- Opening Delimiter -

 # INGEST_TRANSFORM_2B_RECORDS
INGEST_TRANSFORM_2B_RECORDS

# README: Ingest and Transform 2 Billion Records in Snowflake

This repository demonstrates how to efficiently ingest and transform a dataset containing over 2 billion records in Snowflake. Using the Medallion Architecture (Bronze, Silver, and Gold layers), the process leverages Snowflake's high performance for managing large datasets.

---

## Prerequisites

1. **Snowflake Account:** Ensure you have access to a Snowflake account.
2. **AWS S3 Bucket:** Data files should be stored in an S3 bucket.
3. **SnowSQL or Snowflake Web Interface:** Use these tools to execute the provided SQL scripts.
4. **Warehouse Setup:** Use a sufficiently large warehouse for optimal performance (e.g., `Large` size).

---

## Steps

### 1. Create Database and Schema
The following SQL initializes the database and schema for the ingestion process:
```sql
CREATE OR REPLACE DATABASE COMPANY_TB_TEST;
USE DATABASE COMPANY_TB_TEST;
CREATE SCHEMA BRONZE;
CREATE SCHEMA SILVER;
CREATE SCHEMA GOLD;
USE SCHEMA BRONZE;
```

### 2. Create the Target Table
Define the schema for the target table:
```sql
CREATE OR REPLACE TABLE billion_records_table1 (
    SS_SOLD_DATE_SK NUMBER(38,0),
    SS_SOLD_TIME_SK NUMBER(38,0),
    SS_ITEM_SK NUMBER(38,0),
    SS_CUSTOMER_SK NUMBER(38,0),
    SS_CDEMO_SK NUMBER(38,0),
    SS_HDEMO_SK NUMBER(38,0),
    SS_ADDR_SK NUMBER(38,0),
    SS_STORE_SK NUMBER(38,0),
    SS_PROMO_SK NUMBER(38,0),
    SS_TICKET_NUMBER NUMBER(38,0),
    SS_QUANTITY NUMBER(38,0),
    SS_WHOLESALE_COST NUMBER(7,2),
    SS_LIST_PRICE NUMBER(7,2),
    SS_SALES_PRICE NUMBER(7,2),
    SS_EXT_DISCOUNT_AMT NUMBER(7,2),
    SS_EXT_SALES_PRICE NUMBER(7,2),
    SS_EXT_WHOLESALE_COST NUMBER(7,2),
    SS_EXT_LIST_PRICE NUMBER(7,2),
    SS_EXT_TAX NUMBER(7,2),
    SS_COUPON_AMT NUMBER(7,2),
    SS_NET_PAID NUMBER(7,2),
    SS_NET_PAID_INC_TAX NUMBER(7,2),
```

- Closing Delimiter -

▶ Brief
For the word "REPLACE", find all matching lines in the entries above and copy them out.

▶ Exercise answer
CREATE OR REPLACE DATABASE COMPANY_TB_TEST;
CREATE OR REPLACE TABLE billion_records_table1 (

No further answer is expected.